- Hasanabad-e Etemad Location within Iran
- Coordinates: 34°11′34″N 56°57′03″E﻿ / ﻿34.19278°N 56.95083°E
- Country: Iran
- Province: South Khorasan
- County: Eshqabad
- District: Central
- Rural District: Deh-e Mohammad

Population (2016)
- • Total: 40
- Time zone: UTC+3:30 (IRST)

= Hasanabad-e Etemad =

Village in South Khorasan province, Iran

Hasanabad-e Etemad (حسن اباداعتماد) (Note: Also romanized as Ḩasanābād-e E‘temād; also known as Ḩasanābād (حسن اباد)) is a village in Deh-e Mohammad Rural District of the Central District (Note: Formerly Dastgardan District of Tabas County) in Eshqabad County, South Khorasan province, Iran.

==Demographics==
===Population===
At the time of the 2006 National Census, the village's population was 61 in 13 households, when it was in Dastgerdan Rural District of Dastgardan District (Note: Renamed the Central District of Eshqabad County) in Tabas County, Yazd province.

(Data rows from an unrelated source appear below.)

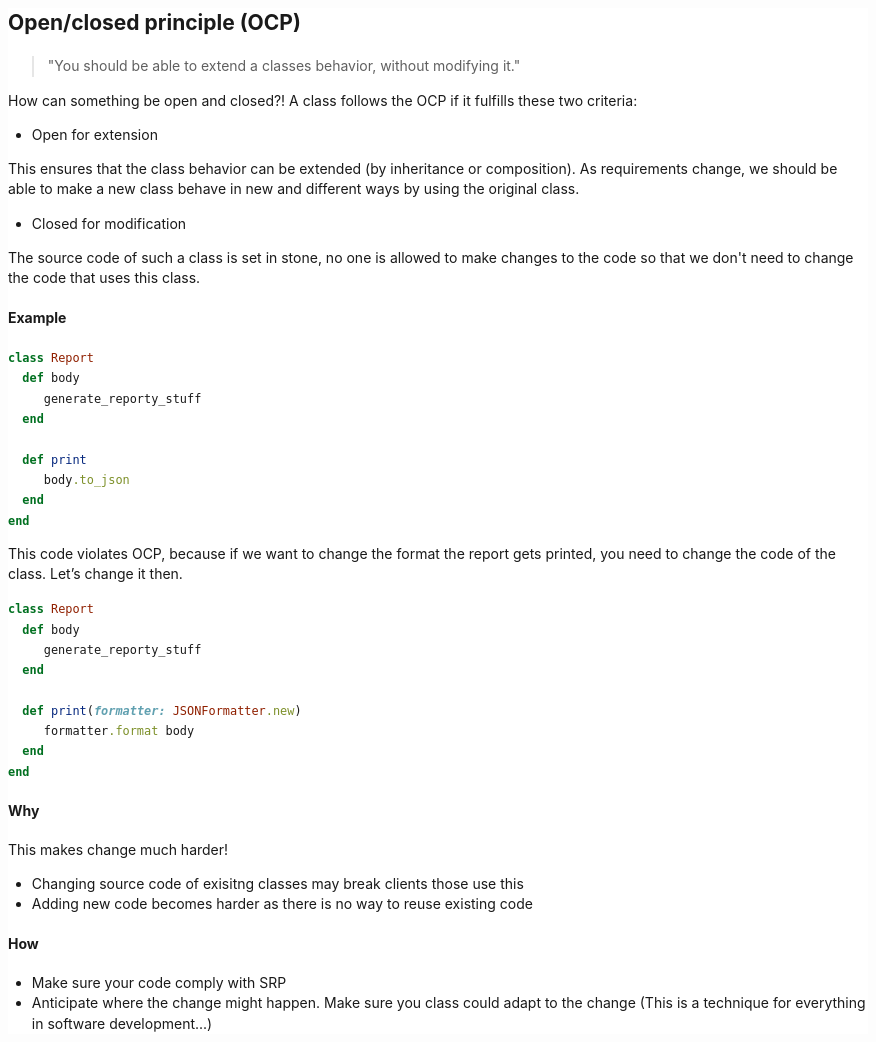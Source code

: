 ## Open/closed principle (OCP)

> "You should be able to extend a classes behavior, without modifying it."

How can something be open and closed?! A class follows the OCP if it fulfills these two criteria:

- Open for extension

This ensures that the class behavior can be extended (by inheritance or composition). As requirements change, we should be able to make a new class behave in new and different ways by using the original class.

- Closed for modification

The source code of such a class is set in stone, no one is allowed to make changes to the code so that we don't need to change the code that uses this class.

#### Example

```ruby
class Report
  def body
     generate_reporty_stuff
  end

  def print
     body.to_json
  end
end
```

This code violates OCP, because if we want to change the format the report gets printed, you need to change the code of the class. Let’s change it then.

```ruby
class Report
  def body
     generate_reporty_stuff
  end

  def print(formatter: JSONFormatter.new)
     formatter.format body
  end
end
```

#### Why

This makes change much harder!

- Changing source code of exisitng classes may break clients those use this
- Adding new code becomes harder as there is no way to reuse existing code

#### How

- Make sure your code comply with SRP
- Anticipate where the change might happen. Make sure you class could adapt to the change (This is a technique for everything in software development...)
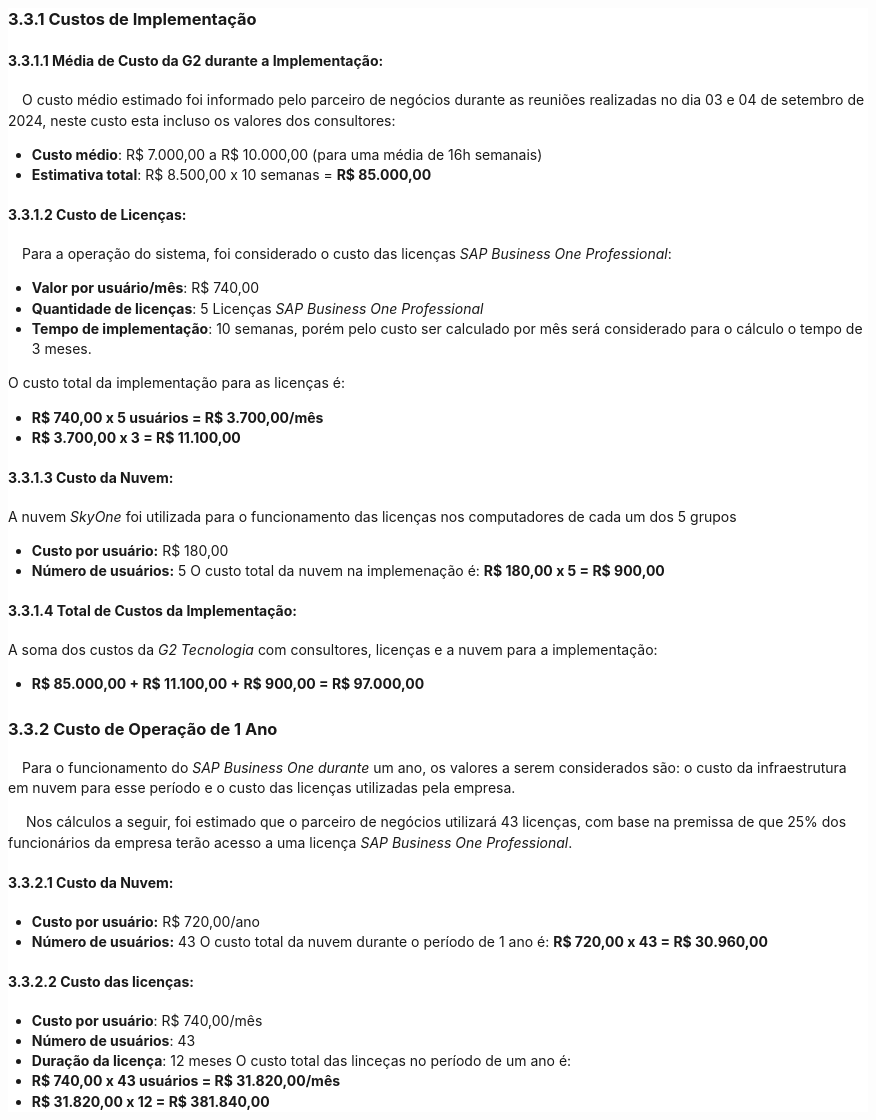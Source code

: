 ### 3.3.1 Custos de Implementação

#### 3.3.1.1 Média de Custo da G2 durante a Implementação:
&emsp;O custo médio estimado foi informado pelo parceiro de negócios durante as reuniões realizadas no dia 03 e 04 de setembro de 2024, neste custo esta incluso os valores dos consultores:

- **Custo médio**: R$ 7.000,00 a R$ 10.000,00 (para uma média de 16h semanais)
- **Estimativa total**: R$ 8.500,00 x 10 semanas = **R$ 85.000,00**

#### 3.3.1.2 Custo de Licenças:
&emsp;Para a operação do sistema, foi considerado o custo das licenças *SAP Business One Professional*:
- **Valor por usuário/mês**: R$ 740,00
- **Quantidade de licenças**: 5 Licenças *SAP Business One Professional*
- **Tempo de implementação**: 10 semanas, porém pelo custo ser calculado por mês será considerado para o cálculo o tempo de 3 meses.
  
O custo total da implementação para as licenças é:
- **R$ 740,00 x 5 usuários = R$ 3.700,00/mês**
- **R$ 3.700,00 x 3 = R$ 11.100,00**

#### 3.3.1.3 Custo da Nuvem:
A nuvem *SkyOne* foi utilizada para o funcionamento das licenças nos computadores de cada um dos 5 grupos
- **Custo por usuário:** R$ 180,00
- **Número de usuários:** 5
O custo total da nuvem na implemenação é:
**R$ 180,00 x 5 = R$ 900,00**

#### 3.3.1.4 Total de Custos da Implementação:
A soma dos custos da *G2 Tecnologia* com consultores, licenças e a nuvem para a implementação:
- **R$ 85.000,00 + R$ 11.100,00 + R$ 900,00 = R$ 97.000,00**
  
### 3.3.2 Custo de Operação de 1 Ano
&emsp;Para o funcionamento do *SAP Business One durante* um ano, os valores a serem considerados são: o custo da infraestrutura em nuvem para esse período e o custo das licenças utilizadas pela empresa.

&emsp; Nos cálculos a seguir, foi estimado que o parceiro de negócios utilizará 43 licenças, com base na premissa de que 25% dos funcionários da empresa terão acesso a uma licença *SAP Business One Professional*.

#### 3.3.2.1 Custo da Nuvem:
- **Custo por usuário:** R$ 720,00/ano
- **Número de usuários:** 43
O custo total da nuvem durante o período de 1 ano é:
**R$ 720,00 x 43 = R$ 30.960,00**

#### 3.3.2.2 Custo das licenças:
- **Custo por usuário**: R$ 740,00/mês
- **Número de usuários**: 43
- **Duração da licença**: 12 meses 
O custo total das linceças no período de um ano é:
- **R$ 740,00 x 43 usuários = R$ 31.820,00/mês**
- **R$ 31.820,00 x 12 = R$ 381.840,00**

The following census in 2011 counted 24 people in nine households. The 2016 census measured the population of the village as 40 people in 17 households, by which time the county had been separated from the province to join South Khorasan province.

In 2024, the district was separated from the county in the establishment of Eshqabad County and renamed the Central District. Hasanabad-e Etemad was transferred to Deh-e Mohammad Rural District created in the same district.